[Dataset records]
◇ ◇ ◇
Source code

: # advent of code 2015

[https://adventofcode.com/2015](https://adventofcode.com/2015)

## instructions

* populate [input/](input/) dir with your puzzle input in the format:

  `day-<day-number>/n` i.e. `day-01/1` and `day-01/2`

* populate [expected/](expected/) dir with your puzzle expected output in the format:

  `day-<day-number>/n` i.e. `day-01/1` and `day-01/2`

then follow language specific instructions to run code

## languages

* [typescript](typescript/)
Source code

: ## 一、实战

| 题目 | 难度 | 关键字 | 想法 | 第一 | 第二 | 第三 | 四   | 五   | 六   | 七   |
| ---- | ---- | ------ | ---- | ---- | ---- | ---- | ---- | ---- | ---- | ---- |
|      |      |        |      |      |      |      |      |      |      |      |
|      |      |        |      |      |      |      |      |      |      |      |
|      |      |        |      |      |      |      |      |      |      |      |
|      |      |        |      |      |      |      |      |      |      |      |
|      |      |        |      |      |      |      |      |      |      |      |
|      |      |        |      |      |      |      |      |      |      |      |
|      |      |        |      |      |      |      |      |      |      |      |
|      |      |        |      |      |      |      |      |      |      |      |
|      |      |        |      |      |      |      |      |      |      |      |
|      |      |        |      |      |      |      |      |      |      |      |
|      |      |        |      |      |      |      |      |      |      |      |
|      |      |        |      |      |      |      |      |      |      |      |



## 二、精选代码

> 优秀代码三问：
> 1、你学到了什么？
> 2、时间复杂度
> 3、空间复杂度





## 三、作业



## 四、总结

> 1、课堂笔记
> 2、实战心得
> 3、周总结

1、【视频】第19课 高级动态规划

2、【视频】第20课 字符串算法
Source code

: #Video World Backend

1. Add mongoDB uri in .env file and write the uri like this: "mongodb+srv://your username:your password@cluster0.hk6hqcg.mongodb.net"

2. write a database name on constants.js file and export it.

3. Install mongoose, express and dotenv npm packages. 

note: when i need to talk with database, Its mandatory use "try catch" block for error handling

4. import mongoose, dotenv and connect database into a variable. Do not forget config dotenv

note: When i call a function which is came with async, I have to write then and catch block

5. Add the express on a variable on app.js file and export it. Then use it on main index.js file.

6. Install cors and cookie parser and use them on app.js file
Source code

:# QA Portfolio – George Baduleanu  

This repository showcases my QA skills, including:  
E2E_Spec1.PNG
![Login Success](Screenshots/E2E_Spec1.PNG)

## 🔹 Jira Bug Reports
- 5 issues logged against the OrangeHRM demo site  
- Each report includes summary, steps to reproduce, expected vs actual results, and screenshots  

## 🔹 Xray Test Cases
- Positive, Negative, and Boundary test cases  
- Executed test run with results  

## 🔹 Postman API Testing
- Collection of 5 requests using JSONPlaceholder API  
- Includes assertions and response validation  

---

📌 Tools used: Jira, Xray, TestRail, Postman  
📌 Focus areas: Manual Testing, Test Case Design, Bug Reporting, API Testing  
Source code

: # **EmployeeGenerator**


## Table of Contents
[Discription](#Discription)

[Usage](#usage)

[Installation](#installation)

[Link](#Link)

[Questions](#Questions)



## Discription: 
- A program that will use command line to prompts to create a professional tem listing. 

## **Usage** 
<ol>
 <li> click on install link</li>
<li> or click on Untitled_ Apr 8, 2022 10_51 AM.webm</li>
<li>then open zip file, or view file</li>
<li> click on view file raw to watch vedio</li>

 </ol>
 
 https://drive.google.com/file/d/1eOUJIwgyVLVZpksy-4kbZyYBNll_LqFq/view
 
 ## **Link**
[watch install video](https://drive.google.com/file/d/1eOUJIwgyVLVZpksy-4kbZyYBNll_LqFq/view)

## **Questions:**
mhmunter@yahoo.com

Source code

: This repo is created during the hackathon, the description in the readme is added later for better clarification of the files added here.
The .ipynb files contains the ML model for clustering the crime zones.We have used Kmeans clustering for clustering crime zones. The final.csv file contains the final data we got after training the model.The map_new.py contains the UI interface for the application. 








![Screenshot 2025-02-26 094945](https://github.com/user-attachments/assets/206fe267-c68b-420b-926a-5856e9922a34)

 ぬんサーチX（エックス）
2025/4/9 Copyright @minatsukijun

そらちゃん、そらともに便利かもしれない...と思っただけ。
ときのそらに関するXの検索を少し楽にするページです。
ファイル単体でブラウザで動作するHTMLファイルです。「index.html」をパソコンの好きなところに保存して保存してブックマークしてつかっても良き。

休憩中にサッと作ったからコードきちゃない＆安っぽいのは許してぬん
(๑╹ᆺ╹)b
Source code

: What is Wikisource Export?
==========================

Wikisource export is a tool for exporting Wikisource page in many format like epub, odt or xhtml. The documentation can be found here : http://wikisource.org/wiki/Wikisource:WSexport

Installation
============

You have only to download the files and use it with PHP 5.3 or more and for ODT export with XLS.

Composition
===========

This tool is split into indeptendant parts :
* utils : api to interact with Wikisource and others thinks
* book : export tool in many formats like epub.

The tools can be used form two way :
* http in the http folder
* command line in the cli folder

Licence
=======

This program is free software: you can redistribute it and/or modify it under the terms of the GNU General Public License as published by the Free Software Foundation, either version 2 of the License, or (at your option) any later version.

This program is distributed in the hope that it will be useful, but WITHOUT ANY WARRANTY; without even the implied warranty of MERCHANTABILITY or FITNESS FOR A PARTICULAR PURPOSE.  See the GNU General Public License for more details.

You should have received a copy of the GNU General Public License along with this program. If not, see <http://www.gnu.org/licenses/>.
◇ ◇ ◇
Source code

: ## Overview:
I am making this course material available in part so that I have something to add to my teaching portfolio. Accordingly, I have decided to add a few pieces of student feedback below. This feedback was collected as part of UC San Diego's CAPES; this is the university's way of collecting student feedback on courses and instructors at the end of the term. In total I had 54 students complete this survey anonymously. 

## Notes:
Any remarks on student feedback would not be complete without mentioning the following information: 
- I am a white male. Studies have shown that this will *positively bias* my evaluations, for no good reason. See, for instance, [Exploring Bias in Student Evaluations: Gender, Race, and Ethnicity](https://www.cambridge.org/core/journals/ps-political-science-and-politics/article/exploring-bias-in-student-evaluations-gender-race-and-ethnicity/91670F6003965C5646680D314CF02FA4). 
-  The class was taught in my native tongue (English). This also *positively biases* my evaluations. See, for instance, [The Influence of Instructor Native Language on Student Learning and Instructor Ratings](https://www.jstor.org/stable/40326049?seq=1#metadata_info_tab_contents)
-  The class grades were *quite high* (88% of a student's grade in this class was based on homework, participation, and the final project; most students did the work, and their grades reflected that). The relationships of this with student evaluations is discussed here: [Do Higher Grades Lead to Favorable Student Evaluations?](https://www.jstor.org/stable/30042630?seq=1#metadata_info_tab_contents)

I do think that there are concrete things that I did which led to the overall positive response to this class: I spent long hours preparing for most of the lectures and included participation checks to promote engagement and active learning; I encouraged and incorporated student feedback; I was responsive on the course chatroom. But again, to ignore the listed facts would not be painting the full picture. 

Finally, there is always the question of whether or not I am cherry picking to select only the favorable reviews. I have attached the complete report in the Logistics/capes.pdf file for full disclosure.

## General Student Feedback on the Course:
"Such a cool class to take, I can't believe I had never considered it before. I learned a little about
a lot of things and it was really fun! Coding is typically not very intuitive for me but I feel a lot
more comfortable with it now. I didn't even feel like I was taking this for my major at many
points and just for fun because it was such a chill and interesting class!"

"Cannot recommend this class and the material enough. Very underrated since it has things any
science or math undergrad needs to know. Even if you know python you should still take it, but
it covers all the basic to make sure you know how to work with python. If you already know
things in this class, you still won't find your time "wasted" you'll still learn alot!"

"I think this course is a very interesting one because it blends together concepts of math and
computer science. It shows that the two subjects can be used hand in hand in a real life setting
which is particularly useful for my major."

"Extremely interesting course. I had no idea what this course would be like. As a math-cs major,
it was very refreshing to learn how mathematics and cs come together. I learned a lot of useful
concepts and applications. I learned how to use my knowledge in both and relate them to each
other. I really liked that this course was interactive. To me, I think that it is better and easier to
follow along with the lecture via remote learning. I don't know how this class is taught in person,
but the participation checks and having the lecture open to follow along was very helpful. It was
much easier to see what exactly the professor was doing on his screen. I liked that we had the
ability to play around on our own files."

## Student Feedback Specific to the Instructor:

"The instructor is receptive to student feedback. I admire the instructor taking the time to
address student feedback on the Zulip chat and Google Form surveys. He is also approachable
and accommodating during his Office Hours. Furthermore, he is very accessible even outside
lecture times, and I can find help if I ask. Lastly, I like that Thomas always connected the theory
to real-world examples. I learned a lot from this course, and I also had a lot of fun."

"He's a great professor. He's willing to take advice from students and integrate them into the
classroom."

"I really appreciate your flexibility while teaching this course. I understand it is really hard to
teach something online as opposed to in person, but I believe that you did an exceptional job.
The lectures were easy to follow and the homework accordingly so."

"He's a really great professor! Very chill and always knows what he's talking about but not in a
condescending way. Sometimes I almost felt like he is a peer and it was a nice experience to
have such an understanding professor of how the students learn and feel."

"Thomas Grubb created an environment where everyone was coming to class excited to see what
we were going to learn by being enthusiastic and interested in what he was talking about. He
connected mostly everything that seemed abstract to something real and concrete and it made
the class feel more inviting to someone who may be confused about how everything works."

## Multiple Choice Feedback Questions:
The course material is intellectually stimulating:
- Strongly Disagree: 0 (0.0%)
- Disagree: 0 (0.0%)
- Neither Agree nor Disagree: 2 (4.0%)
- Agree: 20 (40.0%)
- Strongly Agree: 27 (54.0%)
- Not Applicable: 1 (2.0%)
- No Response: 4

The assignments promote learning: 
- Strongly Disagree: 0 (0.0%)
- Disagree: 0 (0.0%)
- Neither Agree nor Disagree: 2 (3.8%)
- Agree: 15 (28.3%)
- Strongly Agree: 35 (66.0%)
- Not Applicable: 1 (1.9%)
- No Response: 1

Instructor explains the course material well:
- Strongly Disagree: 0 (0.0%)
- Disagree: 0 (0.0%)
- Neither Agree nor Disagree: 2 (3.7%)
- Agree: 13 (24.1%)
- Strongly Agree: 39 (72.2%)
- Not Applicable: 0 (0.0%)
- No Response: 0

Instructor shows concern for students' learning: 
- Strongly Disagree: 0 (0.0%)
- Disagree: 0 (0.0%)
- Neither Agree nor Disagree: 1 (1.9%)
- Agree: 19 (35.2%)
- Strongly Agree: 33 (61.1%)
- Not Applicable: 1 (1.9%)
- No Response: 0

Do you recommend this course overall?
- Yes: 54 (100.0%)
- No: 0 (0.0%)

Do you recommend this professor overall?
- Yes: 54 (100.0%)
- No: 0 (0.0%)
◇ ◇ ◇
#### PROBLEM TO WORK ON:
The string "shows" marks the lines to copy; report each of them from the data above.

#### SOLUTION:
computer science. It shows that the two subjects can be used hand in hand in a real life setting
Instructor shows concern for students' learning: 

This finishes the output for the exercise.